High-intensity strength training does not significantly improve knee pain with osteoarthritis compared with low-intensity strength training or a control condition, according to a study published in the Feb. 16 issue of the Journal of the American Medical Association.
Stephen P. Messier, Ph.D., from Wake Forest University in Winston-Salem, North Carolina, and colleagues assessed the efficacy of high-intensity strength training in patients with knee osteoarthritis. The analysis included 320 community-dwelling adults (≥50 years old) with a body mass index (BMI) ranging from 20 to 45 and with knee pain and radiographic knee osteoarthritis. Participants were randomly assigned to high-intensity strength training (127 patients), low-intensity strength training (126 patients), or attention control (124 patients).
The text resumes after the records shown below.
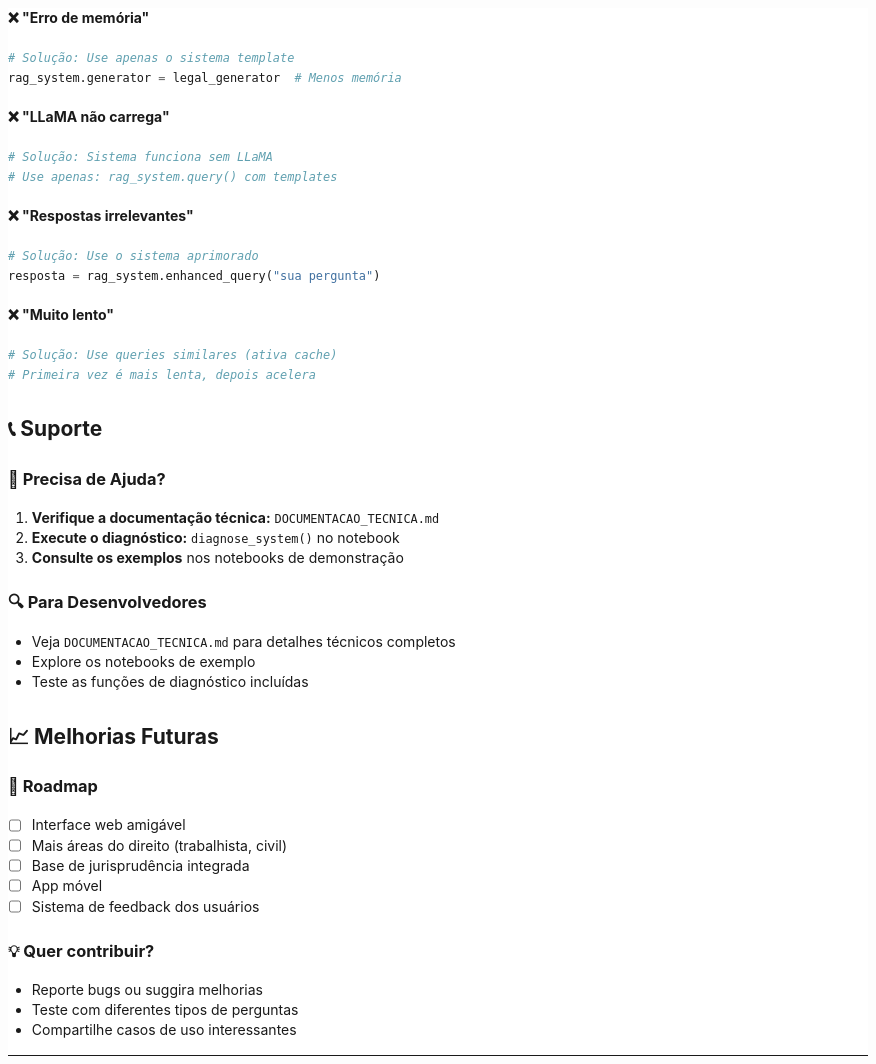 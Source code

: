 #### ❌ "Erro de memória"
```python
# Solução: Use apenas o sistema template
rag_system.generator = legal_generator  # Menos memória
```

#### ❌ "LLaMA não carrega"
```python
# Solução: Sistema funciona sem LLaMA
# Use apenas: rag_system.query() com templates
```

#### ❌ "Respostas irrelevantes"
```python
# Solução: Use o sistema aprimorado
resposta = rag_system.enhanced_query("sua pergunta")
```

#### ❌ "Muito lento"
```python
# Solução: Use queries similares (ativa cache)
# Primeira vez é mais lenta, depois acelera
```

## 📞 Suporte

### 🤔 **Precisa de Ajuda?**

1. **Verifique a documentação técnica:** `DOCUMENTACAO_TECNICA.md`
2. **Execute o diagnóstico:** `diagnose_system()` no notebook
3. **Consulte os exemplos** nos notebooks de demonstração

### 🔍 **Para Desenvolvedores**
- Veja `DOCUMENTACAO_TECNICA.md` para detalhes técnicos completos
- Explore os notebooks de exemplo
- Teste as funções de diagnóstico incluídas

## 📈 Melhorias Futuras

### 🚀 **Roadmap**
- [ ] Interface web amigável
- [ ] Mais áreas do direito (trabalhista, civil)
- [ ] Base de jurisprudência integrada
- [ ] App móvel
- [ ] Sistema de feedback dos usuários

### 💡 **Quer contribuir?**
- Reporte bugs ou suggira melhorias
- Teste com diferentes tipos de perguntas
- Compartilhe casos de uso interessantes

---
The researchers found that Western Ontario McMaster Universities Osteoarthritis Index knee pain scores at the 18-month follow-up were not statistically significantly different between the high-intensity group and the control group (P = 0.61) or between the high-intensity and low-intensity groups (P = 0.08). Additionally, there were no statistically significant differences noted between the high-intensity group and the control group with respect to mean knee joint compressive forces (P = 0.61) nor between the high-intensity and low-intensity groups (P = 0.85). There were 13 serious adverse events unrelated to the study (high-intensity, five events; low-intensity, three events; control, five events).
“The findings do not support the use of high-intensity strength training over low-intensity strength training or an attention control in adults with knee osteoarthritis,” the authors write.
Several authors disclosed financial ties to the pharmaceutical and biotechnology industries.